[EXCERPTED RECORDS — start]

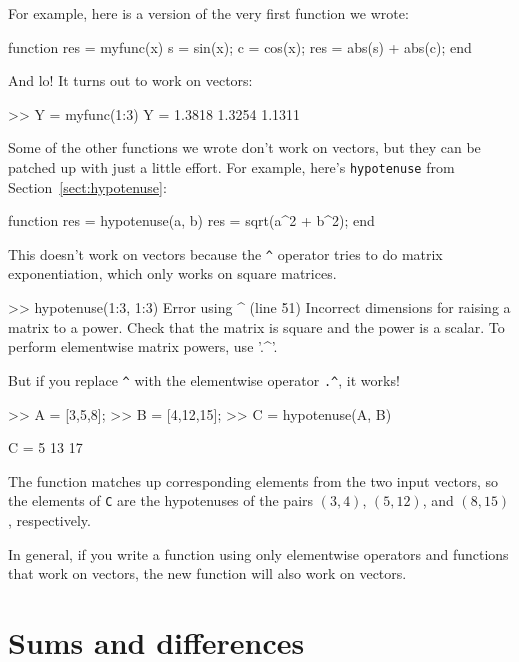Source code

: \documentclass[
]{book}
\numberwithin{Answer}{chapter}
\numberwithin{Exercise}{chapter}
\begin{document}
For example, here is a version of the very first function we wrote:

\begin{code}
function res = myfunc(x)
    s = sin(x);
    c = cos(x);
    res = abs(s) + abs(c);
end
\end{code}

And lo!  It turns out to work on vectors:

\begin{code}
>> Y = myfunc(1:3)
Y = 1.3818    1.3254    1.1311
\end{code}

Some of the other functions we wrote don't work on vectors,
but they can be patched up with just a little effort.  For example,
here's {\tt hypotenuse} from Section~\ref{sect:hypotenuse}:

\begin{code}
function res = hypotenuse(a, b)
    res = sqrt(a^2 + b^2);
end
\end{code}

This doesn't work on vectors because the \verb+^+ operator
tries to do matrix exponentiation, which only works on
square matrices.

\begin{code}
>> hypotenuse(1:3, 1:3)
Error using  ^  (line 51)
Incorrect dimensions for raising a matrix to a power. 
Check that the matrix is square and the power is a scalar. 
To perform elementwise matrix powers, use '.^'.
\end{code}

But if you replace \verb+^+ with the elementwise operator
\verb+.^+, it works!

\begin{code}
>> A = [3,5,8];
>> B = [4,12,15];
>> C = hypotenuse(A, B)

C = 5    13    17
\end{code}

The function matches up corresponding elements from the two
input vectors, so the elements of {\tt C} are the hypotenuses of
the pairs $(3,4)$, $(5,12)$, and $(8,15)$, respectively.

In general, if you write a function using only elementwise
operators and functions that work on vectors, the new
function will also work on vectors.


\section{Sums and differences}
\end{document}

[EXCERPTED RECORDS — finish]
[EXCERPTED RECORDS — start]

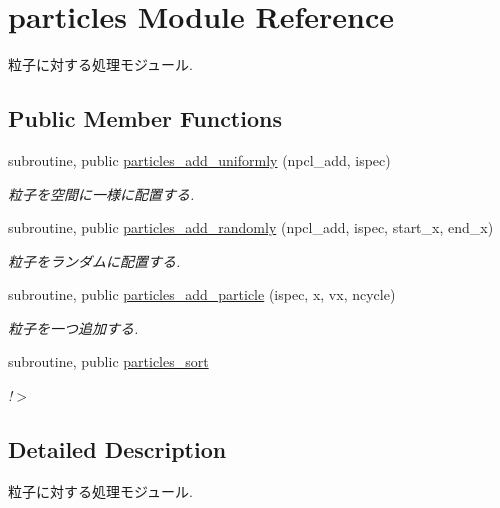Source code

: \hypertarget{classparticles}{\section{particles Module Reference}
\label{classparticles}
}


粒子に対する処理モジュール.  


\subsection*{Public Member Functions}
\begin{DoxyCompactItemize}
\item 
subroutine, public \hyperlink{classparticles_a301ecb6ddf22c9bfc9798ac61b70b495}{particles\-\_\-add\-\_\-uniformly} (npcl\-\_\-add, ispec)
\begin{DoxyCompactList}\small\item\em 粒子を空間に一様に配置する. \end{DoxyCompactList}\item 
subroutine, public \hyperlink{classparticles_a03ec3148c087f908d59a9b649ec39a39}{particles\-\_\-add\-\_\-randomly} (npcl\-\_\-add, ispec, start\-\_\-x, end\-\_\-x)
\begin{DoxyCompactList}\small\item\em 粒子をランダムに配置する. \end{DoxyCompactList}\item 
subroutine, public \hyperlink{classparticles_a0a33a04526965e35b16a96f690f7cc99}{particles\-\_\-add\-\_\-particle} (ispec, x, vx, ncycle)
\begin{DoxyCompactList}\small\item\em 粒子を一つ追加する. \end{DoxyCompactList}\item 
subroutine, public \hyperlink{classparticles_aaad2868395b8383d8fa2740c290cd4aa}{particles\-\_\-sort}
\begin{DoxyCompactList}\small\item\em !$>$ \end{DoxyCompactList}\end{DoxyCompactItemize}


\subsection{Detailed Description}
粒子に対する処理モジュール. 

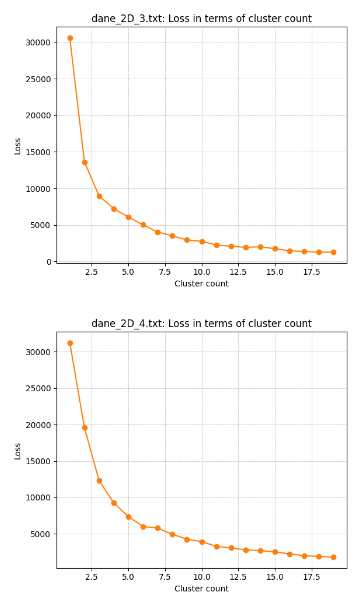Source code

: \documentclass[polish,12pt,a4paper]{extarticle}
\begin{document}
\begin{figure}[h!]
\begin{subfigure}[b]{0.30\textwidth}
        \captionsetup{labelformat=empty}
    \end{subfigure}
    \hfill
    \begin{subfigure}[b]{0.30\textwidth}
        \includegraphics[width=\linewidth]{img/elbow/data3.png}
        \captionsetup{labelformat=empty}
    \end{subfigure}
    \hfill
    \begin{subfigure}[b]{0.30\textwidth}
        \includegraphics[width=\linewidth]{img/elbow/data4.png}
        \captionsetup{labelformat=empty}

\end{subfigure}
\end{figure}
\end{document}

[EXCERPTED RECORDS — finish]
[EXCERPTED RECORDS — start]

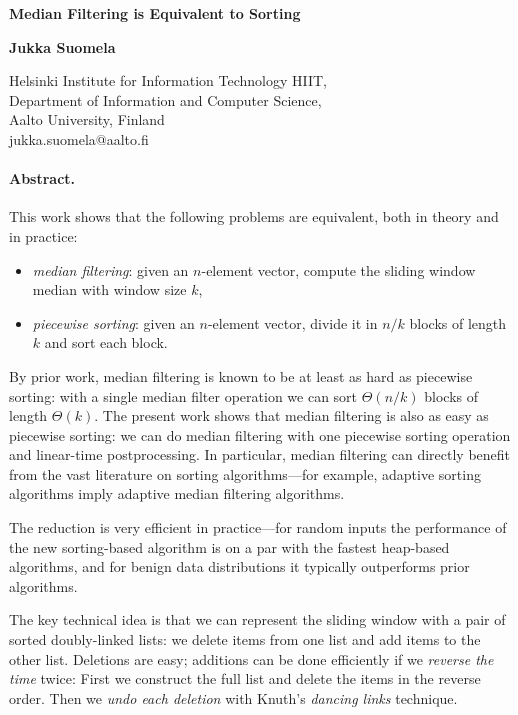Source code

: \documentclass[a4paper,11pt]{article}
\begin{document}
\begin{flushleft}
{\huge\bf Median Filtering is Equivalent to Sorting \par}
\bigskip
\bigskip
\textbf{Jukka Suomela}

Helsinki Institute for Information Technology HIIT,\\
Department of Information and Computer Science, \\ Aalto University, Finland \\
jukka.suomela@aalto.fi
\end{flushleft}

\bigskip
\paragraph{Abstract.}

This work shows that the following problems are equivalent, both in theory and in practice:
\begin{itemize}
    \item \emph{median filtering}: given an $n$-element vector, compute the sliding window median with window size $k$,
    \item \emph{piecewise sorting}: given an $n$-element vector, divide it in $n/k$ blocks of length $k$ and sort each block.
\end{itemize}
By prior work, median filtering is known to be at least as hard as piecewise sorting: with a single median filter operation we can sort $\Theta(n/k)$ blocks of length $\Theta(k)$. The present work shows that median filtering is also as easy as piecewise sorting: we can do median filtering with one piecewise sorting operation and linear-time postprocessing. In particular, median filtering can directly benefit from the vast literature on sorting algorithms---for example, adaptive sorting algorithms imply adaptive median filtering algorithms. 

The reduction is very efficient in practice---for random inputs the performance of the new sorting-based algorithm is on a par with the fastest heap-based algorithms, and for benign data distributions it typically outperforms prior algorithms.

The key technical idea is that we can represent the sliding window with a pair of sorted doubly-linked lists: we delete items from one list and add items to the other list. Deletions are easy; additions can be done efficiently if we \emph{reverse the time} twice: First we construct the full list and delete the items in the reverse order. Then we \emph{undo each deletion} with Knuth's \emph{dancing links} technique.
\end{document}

[EXCERPTED RECORDS — finish]

The lines to show are those in the data above that include "elementwise".

_YOUR SOLUTION_
To perform elementwise matrix powers, use '.^'.
But if you replace \verb+^+ with the elementwise operator
In general, if you write a function using only elementwise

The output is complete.